22 Decembris 2006

St. Paul’s and environs

David was so chuffed by the British Museum that he came home with all sorts of plans for the next day. We’ll walk down here and see that and then walk there and see those on the way, and then we can…

I thought he was, shall we say, overstating things a bit. So I started figuring out bus and Underground routes, thanks to free wireless and the Transport for London website, which is really amazingly useful.

Here’s something I didn’t know that you should if you’re going to London. Get an Oyster card before you go. Oyster cards will be familiar to DCites; they’re London’s analogue to the Metro SmartCard. In London, they save boatloads of money (because public transport, like everything else, is expensive: at roughly two dollars per pound, non-Oyster fare is three bucks per bus trip and six bucks per Tube excursion!), but it’s all but impossible to get one while you’re actually there. This site will let you grab one online, and you absolutely should.

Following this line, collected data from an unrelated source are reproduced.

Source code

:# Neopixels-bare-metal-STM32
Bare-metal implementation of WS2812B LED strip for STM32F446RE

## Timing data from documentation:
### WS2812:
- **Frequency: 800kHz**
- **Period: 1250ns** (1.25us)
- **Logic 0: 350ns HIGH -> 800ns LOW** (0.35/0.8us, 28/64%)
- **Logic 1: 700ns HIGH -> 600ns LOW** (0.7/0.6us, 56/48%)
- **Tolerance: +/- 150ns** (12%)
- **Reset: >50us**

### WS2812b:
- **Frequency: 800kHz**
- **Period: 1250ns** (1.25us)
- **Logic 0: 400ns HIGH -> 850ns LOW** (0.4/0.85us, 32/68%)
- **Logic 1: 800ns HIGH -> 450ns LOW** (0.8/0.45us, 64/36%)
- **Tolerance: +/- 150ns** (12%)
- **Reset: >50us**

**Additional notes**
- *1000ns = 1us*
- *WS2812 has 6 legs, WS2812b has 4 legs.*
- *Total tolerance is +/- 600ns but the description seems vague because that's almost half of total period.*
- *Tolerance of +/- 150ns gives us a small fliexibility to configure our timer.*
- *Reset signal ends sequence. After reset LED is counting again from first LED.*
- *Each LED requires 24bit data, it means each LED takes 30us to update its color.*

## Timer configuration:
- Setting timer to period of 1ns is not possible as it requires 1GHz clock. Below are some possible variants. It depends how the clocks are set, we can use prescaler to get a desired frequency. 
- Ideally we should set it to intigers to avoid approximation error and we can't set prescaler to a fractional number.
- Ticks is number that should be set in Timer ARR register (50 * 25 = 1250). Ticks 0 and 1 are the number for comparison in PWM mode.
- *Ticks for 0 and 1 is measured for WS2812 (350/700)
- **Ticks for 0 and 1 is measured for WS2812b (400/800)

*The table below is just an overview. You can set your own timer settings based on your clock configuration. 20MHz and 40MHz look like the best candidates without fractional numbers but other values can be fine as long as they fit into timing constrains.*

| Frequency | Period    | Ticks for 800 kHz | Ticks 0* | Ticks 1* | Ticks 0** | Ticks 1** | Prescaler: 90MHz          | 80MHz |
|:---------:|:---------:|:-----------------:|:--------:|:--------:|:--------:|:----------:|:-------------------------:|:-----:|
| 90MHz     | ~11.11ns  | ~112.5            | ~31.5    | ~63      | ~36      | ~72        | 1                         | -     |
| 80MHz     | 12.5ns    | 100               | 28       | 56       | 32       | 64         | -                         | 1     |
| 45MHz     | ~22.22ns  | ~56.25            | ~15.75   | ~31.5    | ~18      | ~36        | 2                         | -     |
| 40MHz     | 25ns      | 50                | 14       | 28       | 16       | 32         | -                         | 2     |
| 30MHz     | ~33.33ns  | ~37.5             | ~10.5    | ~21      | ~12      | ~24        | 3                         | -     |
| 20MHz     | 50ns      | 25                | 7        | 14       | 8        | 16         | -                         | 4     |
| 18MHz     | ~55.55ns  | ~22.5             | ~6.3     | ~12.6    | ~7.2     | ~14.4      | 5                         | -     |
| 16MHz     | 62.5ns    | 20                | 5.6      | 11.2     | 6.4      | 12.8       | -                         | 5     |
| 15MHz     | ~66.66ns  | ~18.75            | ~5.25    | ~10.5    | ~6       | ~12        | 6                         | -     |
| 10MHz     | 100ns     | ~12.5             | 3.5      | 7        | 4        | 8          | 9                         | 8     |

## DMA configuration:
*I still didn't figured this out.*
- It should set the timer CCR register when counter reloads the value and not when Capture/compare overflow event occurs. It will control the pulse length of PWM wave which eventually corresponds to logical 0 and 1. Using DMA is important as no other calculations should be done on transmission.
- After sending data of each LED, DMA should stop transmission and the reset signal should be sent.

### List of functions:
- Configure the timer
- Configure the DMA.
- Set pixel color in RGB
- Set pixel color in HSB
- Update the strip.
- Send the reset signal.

So anyway, David didn’t even wake up on time to start his monster let’s-walk-all-of-London trip, so we got on the bus (with a bit of trouble owing to road construction around King’s Cross) and went to St. Paul’s instead. The kindly gent at the entrance decided without our prompting that we were students and gave us the student discount; I didn’t argue, as it’s true in David’s case at least.

The cathedral is lovely, and refurbishment efforts of late have done marvelously well. It’s hard to do “ornate” without landing at “gracelessly loud and tacky,” but St. Paul’s manages it quite nicely. Do, if you go, look carefully at the names on the various statues; it isn’t just old war heroes. “Is that the Sir William Jones? He’s got Sanskrit on his book,” I whispered to David. And sure enough it was. A linguist in St. Paul’s, who’d have thought?

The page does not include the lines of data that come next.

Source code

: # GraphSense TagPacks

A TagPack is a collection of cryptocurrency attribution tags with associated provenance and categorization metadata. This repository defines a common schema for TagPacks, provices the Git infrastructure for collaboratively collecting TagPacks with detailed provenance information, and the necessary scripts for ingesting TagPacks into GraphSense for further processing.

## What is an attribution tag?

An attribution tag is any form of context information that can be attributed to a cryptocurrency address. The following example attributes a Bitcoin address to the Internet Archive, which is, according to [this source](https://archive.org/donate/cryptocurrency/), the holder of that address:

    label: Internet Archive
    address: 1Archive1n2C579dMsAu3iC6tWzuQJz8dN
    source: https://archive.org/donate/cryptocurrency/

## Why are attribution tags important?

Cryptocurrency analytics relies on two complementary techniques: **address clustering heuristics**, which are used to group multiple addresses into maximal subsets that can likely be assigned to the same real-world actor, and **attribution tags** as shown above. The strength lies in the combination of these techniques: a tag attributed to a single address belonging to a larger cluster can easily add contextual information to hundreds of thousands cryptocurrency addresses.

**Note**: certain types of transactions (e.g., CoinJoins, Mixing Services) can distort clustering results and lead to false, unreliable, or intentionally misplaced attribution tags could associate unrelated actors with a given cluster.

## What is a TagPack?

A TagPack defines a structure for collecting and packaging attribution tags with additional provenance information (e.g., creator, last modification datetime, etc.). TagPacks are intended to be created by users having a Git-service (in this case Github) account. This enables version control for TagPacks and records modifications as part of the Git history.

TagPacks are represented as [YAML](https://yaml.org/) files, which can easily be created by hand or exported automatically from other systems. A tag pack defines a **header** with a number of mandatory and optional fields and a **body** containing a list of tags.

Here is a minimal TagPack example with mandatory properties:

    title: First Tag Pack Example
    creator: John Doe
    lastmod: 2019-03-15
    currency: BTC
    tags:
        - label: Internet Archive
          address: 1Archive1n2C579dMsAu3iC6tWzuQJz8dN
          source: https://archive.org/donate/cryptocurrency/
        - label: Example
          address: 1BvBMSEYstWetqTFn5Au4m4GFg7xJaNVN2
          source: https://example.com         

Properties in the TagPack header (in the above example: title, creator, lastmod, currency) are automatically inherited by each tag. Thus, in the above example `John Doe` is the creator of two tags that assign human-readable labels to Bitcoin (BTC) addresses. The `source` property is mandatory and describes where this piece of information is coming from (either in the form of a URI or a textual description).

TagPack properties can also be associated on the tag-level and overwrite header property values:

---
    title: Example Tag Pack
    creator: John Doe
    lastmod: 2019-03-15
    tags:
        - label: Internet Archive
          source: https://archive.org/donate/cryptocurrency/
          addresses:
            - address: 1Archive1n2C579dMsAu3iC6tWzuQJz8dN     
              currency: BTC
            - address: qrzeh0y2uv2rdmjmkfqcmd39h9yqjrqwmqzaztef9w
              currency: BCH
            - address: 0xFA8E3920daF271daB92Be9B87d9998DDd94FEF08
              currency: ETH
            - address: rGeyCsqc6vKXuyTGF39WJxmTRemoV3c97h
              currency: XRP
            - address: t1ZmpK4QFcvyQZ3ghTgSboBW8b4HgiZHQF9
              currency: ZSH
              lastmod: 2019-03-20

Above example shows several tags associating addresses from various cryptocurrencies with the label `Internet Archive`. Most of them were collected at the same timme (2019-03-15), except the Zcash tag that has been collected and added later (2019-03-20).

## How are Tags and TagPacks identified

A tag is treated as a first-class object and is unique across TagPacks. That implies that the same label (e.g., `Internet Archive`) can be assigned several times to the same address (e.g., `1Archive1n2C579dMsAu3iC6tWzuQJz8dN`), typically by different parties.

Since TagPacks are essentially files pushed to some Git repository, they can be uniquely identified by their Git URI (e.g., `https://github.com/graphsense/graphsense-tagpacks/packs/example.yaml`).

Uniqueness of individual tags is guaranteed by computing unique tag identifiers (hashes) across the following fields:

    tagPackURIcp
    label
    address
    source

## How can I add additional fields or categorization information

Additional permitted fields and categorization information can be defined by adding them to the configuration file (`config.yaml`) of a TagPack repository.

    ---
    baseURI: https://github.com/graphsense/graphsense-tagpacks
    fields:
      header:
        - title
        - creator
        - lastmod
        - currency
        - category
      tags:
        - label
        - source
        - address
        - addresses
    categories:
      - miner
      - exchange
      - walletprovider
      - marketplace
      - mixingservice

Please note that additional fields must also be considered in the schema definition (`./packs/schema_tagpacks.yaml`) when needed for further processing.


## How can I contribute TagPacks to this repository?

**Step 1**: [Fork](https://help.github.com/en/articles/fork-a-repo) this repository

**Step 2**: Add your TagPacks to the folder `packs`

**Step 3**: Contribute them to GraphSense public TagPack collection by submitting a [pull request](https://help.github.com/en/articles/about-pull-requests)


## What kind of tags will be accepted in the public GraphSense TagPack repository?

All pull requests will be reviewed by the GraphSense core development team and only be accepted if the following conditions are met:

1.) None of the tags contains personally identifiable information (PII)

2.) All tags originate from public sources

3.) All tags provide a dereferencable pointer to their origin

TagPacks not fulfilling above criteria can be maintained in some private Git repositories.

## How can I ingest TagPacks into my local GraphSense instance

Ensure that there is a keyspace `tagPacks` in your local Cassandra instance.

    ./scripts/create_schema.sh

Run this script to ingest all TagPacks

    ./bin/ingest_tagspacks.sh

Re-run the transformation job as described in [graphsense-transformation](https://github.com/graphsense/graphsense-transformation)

A lexicographer, too; you may make your bow to a statue of Samuel Johnson. And writers (John Donne’s effigy is the most famous), composers, statesmen (as opposed to politicians and nobles) and of course churchmen, all sculpted in fine style, though some of the subjects might have been a tad shocked at the dramatic flying robes. It does give one a certain amount of hope for the world, the enshrining of great scientific and artistic minds in St. Paul’s.

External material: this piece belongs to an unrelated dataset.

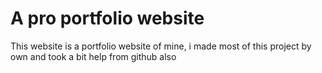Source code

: # A pro portfolio website
This website is a portfolio website of mine, i made most of this project by own and took a bit help from github also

The monument to Wellington? Is miles over the top. Grotesque. But that’s only to be expected, and it is to the cathedral’s credit that it’s just about the only over-the-top piece on the main floor. The Nelson tomb in the crypt has a ponderous dignity that I find preferable, even if the thing is much too large.

We climbed the stairs to the Whispering Gallery amidst a swarm of French middle-school students, who gleefully demonstrated the space’s notable (and very much functional) acoustic effect. What impressed me even more than that, though, was that Wren’s design didn’t give me the acrophobic wiggins, though the Gallery is definitely a wiggins-distance (thirty yards or so) above the floor. I felt perfectly secure, and enjoyed the chance to examine the mosaics from a closer angle.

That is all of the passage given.